The endowment money raised by The Perfect Storm Foundation, which Savage says she hopes will exceed $1 million, is being used for children in grades 7-12 to give them more educational and cultural experiences. Money has been raised through a variety of sources, from local businesses to readers of The Perfect Storm, Savage says. Warner Brothers, which is producing the film version of the book, starring actor George Clooney, donated $25,000. The movie is scheduled for a July release.

Not strictly a scholarship fund, the foundation allows Gloucester youngsters to look at other career opportunities beyond fishing. Even today, Savage says, fishing remains one of the world's riskiest occupations, claiming more lives per capita than any other.

Helping high school and middle school students is top priority, Savage says. With grants aimed at fostering "the spirit of discovery and adventure in the lives and minds of young people," as Junger puts it, the first series of awards was presented in June to three Gloucester students.

One, a 19-year-old boy, is dyslexic and the victim of a violent accident that damaged tendons in his hand. His grant allowed him to purchase a portable transcriber-recorder to tape lectures and partly fund a laptop computer to transcribe notes when he begins college. A 15-year-old boy was given a scholarship to the Wooden Boat School in Maine, where he is learning the fundamentals of traditional wood boat construction. The third student, a 19-year-old son of a fisherman and brother of two others, is using his grant to continue his college education at the University of Massachusetts-Dartmouth.

As Savage says, The Perfect Storm Foundation not only gave Junger an opportunity to help the town of Gloucester but also opened up a "new world of opportunities" to the town's young people.

"I'm thrilled to be a part of this," Savage says, adding that a good part of her job involves getting the word out about the foundation and looking for sources of revenue to keep it growing. "It's a busy, challenging job with an organization that I think can make a real and lasting difference in young people's lives."

The road to operating a nonprofit foundation was not a straight line for Savage. A native of Manhattan, she became interested in art conservation at a young age.

"I went to high school a block away from the Metropolitan Museum of Art, which is where we would hang out during lunch," she says. At the University of Delaware, she studied art history, "which provided a solid foundation," she says, but studying in Rome during her junior year clarified Savage's goals even further: "It all became about buildings there," she says. "The focus turned from art to architecture."

After graduation from Delaware, she pursued a master's degree in architectural preservation at Boston University, graduating in 1985.

For the next four years, Savage worked as an investment manager for a development company that acquired and renovated property in Boston's historic South End. She also spent three years in real estate investment banking with Shawmut Bank of Boston, developing a loan product for institutional investors seeking financing for national real estate portfolios. From 1994-98, Savage was a real estate developer in Cambridge, Mass.

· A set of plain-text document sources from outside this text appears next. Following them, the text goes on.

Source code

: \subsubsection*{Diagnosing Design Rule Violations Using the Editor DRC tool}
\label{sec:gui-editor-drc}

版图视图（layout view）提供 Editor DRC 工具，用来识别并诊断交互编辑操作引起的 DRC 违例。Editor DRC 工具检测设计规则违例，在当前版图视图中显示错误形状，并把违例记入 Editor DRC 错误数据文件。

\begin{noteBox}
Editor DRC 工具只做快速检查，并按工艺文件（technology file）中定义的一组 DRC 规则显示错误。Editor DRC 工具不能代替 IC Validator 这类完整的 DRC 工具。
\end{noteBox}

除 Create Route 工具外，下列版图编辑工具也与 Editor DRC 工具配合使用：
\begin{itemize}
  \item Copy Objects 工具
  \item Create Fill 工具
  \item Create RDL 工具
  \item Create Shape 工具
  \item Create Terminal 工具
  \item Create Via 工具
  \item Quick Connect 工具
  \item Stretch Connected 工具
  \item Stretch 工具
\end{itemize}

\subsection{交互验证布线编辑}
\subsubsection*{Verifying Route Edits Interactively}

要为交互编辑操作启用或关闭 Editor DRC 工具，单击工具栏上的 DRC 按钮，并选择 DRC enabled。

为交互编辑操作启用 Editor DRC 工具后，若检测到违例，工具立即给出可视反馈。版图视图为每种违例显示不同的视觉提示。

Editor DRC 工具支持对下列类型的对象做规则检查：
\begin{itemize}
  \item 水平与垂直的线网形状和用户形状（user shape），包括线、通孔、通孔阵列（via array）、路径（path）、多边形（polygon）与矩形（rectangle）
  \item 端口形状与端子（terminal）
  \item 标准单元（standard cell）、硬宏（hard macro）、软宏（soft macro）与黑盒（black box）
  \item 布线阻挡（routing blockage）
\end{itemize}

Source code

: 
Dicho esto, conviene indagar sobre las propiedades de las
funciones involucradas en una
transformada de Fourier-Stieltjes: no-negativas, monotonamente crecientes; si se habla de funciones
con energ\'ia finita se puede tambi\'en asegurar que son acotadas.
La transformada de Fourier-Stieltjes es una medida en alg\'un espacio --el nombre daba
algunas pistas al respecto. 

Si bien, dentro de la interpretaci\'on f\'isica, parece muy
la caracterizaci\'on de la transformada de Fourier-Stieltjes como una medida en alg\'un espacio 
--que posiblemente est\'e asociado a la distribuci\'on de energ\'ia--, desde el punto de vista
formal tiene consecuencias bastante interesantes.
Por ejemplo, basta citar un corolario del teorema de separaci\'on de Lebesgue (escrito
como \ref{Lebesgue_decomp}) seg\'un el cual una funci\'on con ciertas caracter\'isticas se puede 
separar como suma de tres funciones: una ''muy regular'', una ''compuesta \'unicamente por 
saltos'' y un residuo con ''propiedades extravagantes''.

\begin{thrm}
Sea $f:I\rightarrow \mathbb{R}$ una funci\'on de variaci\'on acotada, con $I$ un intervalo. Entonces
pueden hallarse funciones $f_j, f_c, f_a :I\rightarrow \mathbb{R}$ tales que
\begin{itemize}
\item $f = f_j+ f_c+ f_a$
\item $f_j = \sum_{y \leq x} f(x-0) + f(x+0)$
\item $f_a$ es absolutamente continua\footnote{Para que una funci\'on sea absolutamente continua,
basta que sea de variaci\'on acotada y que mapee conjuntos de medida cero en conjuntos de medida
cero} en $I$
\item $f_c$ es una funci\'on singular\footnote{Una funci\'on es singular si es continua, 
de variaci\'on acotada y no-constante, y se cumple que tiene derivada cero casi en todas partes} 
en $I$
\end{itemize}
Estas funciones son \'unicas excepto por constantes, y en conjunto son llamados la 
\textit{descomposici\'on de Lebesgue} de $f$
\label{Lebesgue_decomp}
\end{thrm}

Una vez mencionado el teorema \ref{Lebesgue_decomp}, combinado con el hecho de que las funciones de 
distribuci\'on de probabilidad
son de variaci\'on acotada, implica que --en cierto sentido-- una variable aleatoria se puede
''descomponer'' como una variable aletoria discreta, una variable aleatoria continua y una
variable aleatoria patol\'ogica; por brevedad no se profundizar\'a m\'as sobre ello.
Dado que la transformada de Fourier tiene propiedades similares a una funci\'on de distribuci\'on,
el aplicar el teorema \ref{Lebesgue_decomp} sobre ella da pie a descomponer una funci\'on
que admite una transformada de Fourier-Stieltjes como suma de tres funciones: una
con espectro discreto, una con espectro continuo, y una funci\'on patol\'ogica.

"The Perfect Storm Foundation has been a great fit because I'm passionate about this, and I'm able to use my finance background effectively in a nonprofit environment," Savage says, adding that it "still amazes me that some of the characters in Sebastian's book are now a part of my day-to-day life."

Savage recalls, for example, the recent memorial service on Oct. 30 for Ethel Shatford, a bartender at the local watering hole, The Crow's Nest. The service, Savage notes, was held almost eight years to the day after Shatford's son, Bobby, died on the Andrea Gail.

"I was sitting in the back of the church and wondering, 'How did these people become a part of my real life?'" Savage recalls. "I'm honored to be part of this community, and I'm not afraid to ask people for money. It's for such a vital cause."